CHARACTERIZATION AND CELL TYPE DISTRIBUTION OF A NOVEL, MAJOR TRANSCRIPT OF THE DUCHENNE MUSCULAR-DYSTROPHY GENE

Previously we identified a novel 6.5 kb mRNA transcribed from the Duchenne muscular dystrophy (DMD) gene. This mRNA differs in coding content and tissue distribution from the known muscle type and brain type 14 kb DMD mRNAs which code for dystrophin. The novel transcript shares with dystrophin most of the sequence coding for the cysteine-rich and C-terminal domains. Here we used cDNA cloning to identify the divergence point between the common region and the sequence unique to the novel mRNA at the 5' end of the sequence encoding the cysteine-rich domain of dystrophin. This unique sequence containing the translation initiation site is located in a new exon in the intron between exons 62 and 63 of the dystrophin gene.
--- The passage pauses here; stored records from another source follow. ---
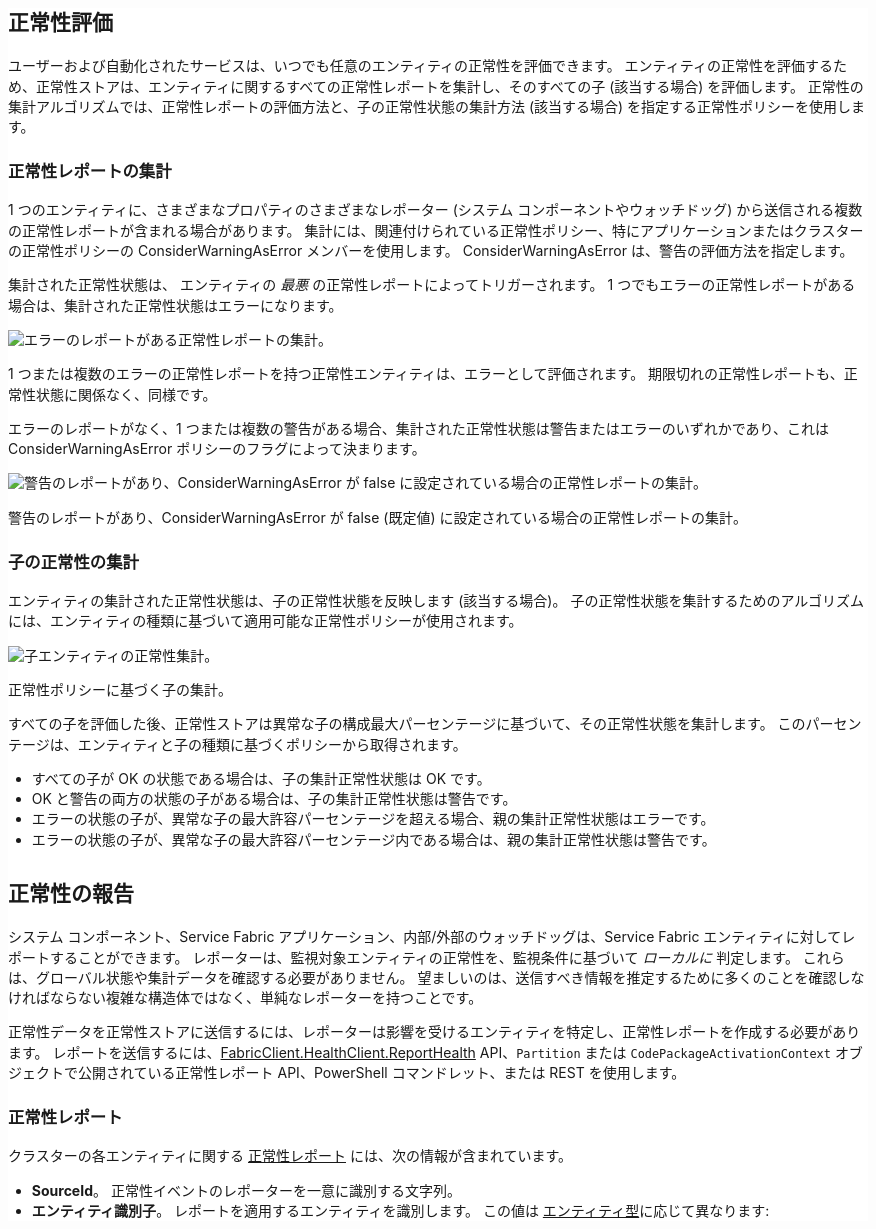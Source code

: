 ## <a name="health-evaluation"></a>正常性評価
ユーザーおよび自動化されたサービスは、いつでも任意のエンティティの正常性を評価できます。 エンティティの正常性を評価するため、正常性ストアは、エンティティに関するすべての正常性レポートを集計し、そのすべての子 (該当する場合) を評価します。 正常性の集計アルゴリズムでは、正常性レポートの評価方法と、子の正常性状態の集計方法 (該当する場合) を指定する正常性ポリシーを使用します。

### <a name="health-report-aggregation"></a>正常性レポートの集計
1 つのエンティティに、さまざまなプロパティのさまざまなレポーター (システム コンポーネントやウォッチドッグ) から送信される複数の正常性レポートが含まれる場合があります。 集計には、関連付けられている正常性ポリシー、特にアプリケーションまたはクラスターの正常性ポリシーの ConsiderWarningAsError メンバーを使用します。 ConsiderWarningAsError は、警告の評価方法を指定します。

集計された正常性状態は、 エンティティの *最悪* の正常性レポートによってトリガーされます。 1 つでもエラーの正常性レポートがある場合は、集計された正常性状態はエラーになります。

![エラーのレポートがある正常性レポートの集計。][2]

1 つまたは複数のエラーの正常性レポートを持つ正常性エンティティは、エラーとして評価されます。 期限切れの正常性レポートも、正常性状態に関係なく、同様です。

[2]: ./media/service-fabric-health-introduction/servicefabric-health-report-eval-error.png

エラーのレポートがなく、1 つまたは複数の警告がある場合、集計された正常性状態は警告またはエラーのいずれかであり、これは ConsiderWarningAsError ポリシーのフラグによって決まります。

![警告のレポートがあり、ConsiderWarningAsError が false に設定されている場合の正常性レポートの集計。][3]

警告のレポートがあり、ConsiderWarningAsError が false (既定値) に設定されている場合の正常性レポートの集計。

[3]: ./media/service-fabric-health-introduction/servicefabric-health-report-eval-warning.png

### <a name="child-health-aggregation"></a>子の正常性の集計
エンティティの集計された正常性状態は、子の正常性状態を反映します (該当する場合)。 子の正常性状態を集計するためのアルゴリズムには、エンティティの種類に基づいて適用可能な正常性ポリシーが使用されます。

![子エンティティの正常性集計。][4]

正常性ポリシーに基づく子の集計。

[4]: ./media/service-fabric-health-introduction/servicefabric-health-hierarchy-eval.png

すべての子を評価した後、正常性ストアは異常な子の構成最大パーセンテージに基づいて、その正常性状態を集計します。 このパーセンテージは、エンティティと子の種類に基づくポリシーから取得されます。

* すべての子が OK の状態である場合は、子の集計正常性状態は OK です。
* OK と警告の両方の状態の子がある場合は、子の集計正常性状態は警告です。
* エラーの状態の子が、異常な子の最大許容パーセンテージを超える場合、親の集計正常性状態はエラーです。
* エラーの状態の子が、異常な子の最大許容パーセンテージ内である場合は、親の集計正常性状態は警告です。

## <a name="health-reporting"></a>正常性の報告
システム コンポーネント、Service Fabric アプリケーション、内部/外部のウォッチドッグは、Service Fabric エンティティに対してレポートすることができます。 レポーターは、監視対象エンティティの正常性を、監視条件に基づいて *ローカルに* 判定します。 これらは、グローバル状態や集計データを確認する必要がありません。 望ましいのは、送信すべき情報を推定するために多くのことを確認しなければならない複雑な構造体ではなく、単純なレポーターを持つことです。

正常性データを正常性ストアに送信するには、レポーターは影響を受けるエンティティを特定し、正常性レポートを作成する必要があります。 レポートを送信するには、[FabricClient.HealthClient.ReportHealth](/dotnet/api/system.fabric.fabricclient.healthclient.reporthealth) API、`Partition` または `CodePackageActivationContext` オブジェクトで公開されている正常性レポート API、PowerShell コマンドレット、または REST を使用します。

### <a name="health-reports"></a>正常性レポート
クラスターの各エンティティに関する [正常性レポート](/dotnet/api/system.fabric.health.healthreport) には、次の情報が含まれています。

* **SourceId**。 正常性イベントのレポーターを一意に識別する文字列。
* **エンティティ識別子**。 レポートを適用するエンティティを識別します。 この値は [エンティティ型](service-fabric-health-introduction.md#health-entities-and-hierarchy)に応じて異なります:
  

[1]: ./media/service-fabric-health-introduction/servicefabric-health-hierarchy.png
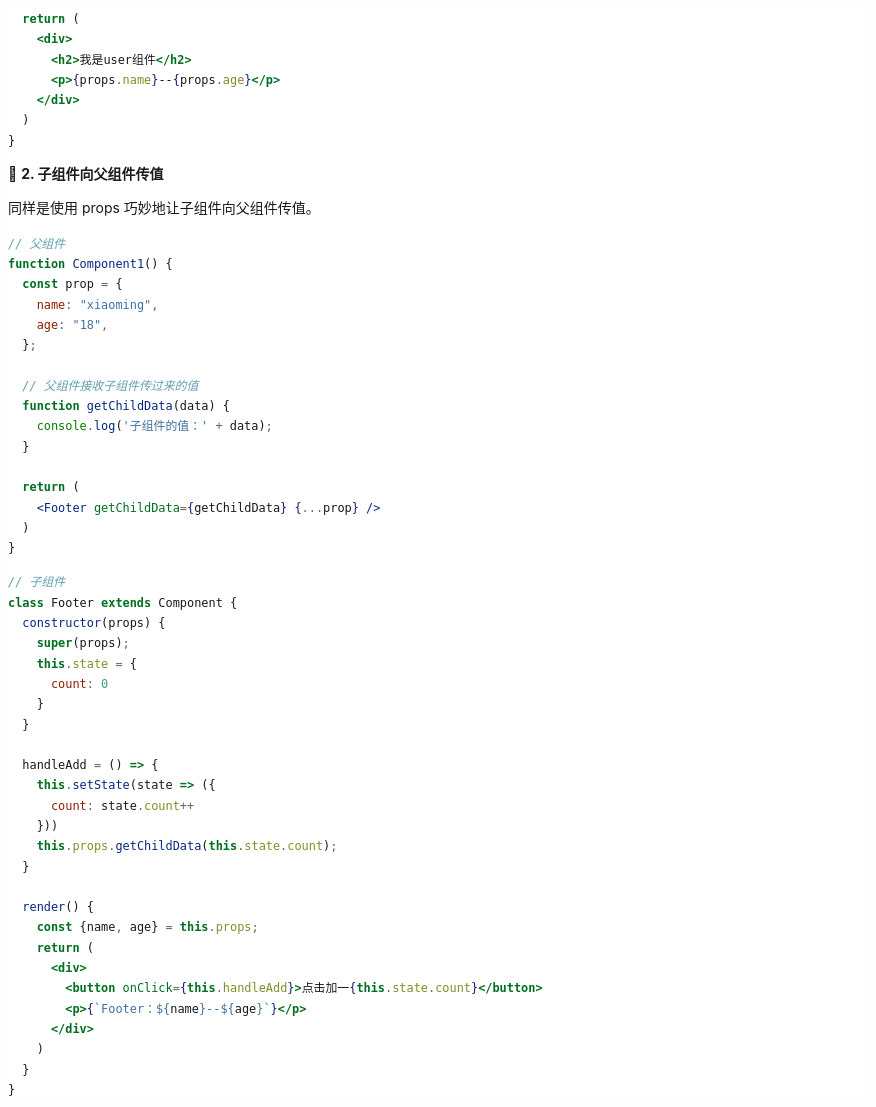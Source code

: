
 ```jsx
  return (
    <div>
      <h2>我是user组件</h2>
      <p>{props.name}--{props.age}</p>
    </div>
  )
}
```

:pushpin: **2. 子组件向父组件传值**

同样是使用 props 巧妙地让子组件向父组件传值。

```jsx
// 父组件
function Component1() {
  const prop = {
    name: "xiaoming",
    age: "18",
  };

  // 父组件接收子组件传过来的值
  function getChildData(data) {
    console.log('子组件的值：' + data);
  }

  return (
    <Footer getChildData={getChildData} {...prop} />
  )
}
```

```jsx
// 子组件
class Footer extends Component {
  constructor(props) {
    super(props);
    this.state = {
      count: 0
    }
  }

  handleAdd = () => {
    this.setState(state => ({
      count: state.count++
    }))
    this.props.getChildData(this.state.count);
  }

  render() {
    const {name, age} = this.props;
    return (
      <div>
        <button onClick={this.handleAdd}>点击加一{this.state.count}</button>
        <p>{`Footer：${name}--${age}`}</p>
      </div>
    )
  }
}
```
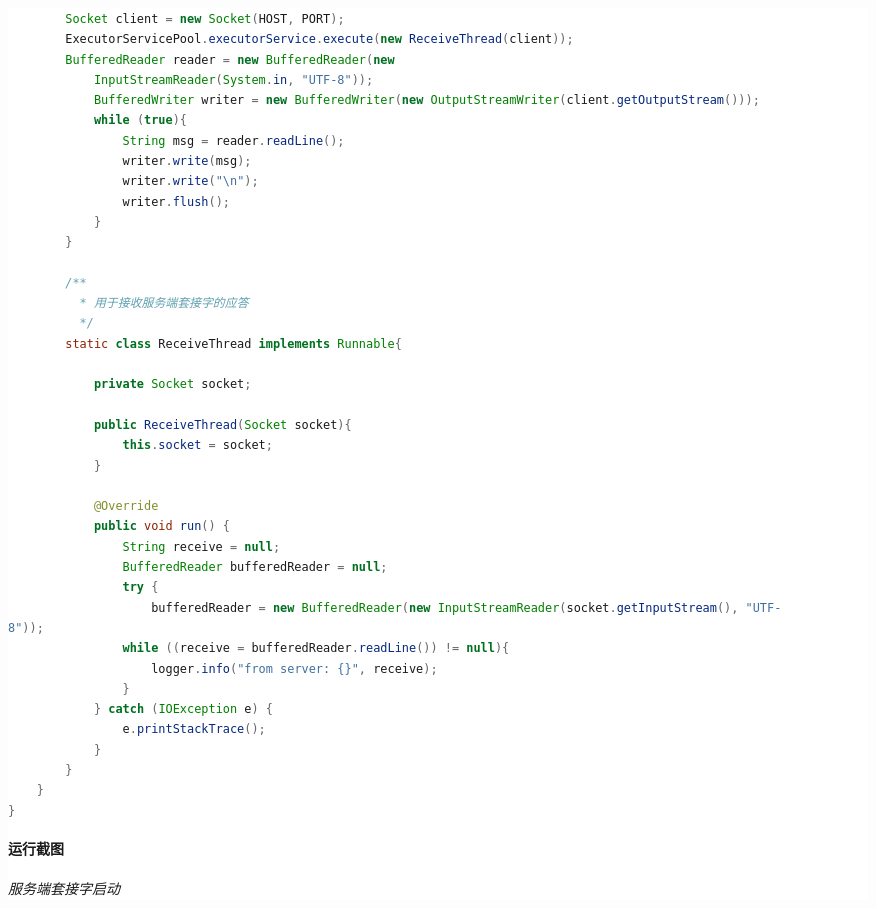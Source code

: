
 ```java
        Socket client = new Socket(HOST, PORT);        
        ExecutorServicePool.executorService.execute(new ReceiveThread(client));        
        BufferedReader reader = new BufferedReader(new 
            InputStreamReader(System.in, "UTF-8"));        
            BufferedWriter writer = new BufferedWriter(new OutputStreamWriter(client.getOutputStream()));        
            while (true){            
                String msg = reader.readLine();            
                writer.write(msg);            
                writer.write("\n");            
                writer.flush();       
            }    
        }   
  
        /**     
          * 用于接收服务端套接字的应答     
          */    
        static class ReceiveThread implements Runnable{        
  
            private Socket socket;       
  
            public ReceiveThread(Socket socket){           
                this.socket = socket;       
            }        
  
            @Override       
            public void run() {            
                String receive = null;            
                BufferedReader bufferedReader = null;            
                try {               
                    bufferedReader = new BufferedReader(new InputStreamReader(socket.getInputStream(), "UTF-8"));                
                while ((receive = bufferedReader.readLine()) != null){                    
                    logger.info("from server: {}", receive);               
                }            
            } catch (IOException e) {                
                e.printStackTrace();           
            } 
        }
    }
}

```

#### 运行截图

###### 服务端套接字启动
Using probes containing RNA sequences specific to the novel mRNA, we investigated the expression of this mRNA in various tissues and cell types. The study reveals that this mRNA is the main DMD gene product detectable in a variety of nonmuscle tissues including brain cells. The amount of this mRNA in some tissues is comparable to the amount of dystrophin mRNA in the muscle. The expression of the 6.5 kb mRNA is down-regulated during differentiation of myogenic cells; it is present in small amounts in proliferating myoblasts but is undetected in differentiated muscle cultures depleted of mononucleated cells.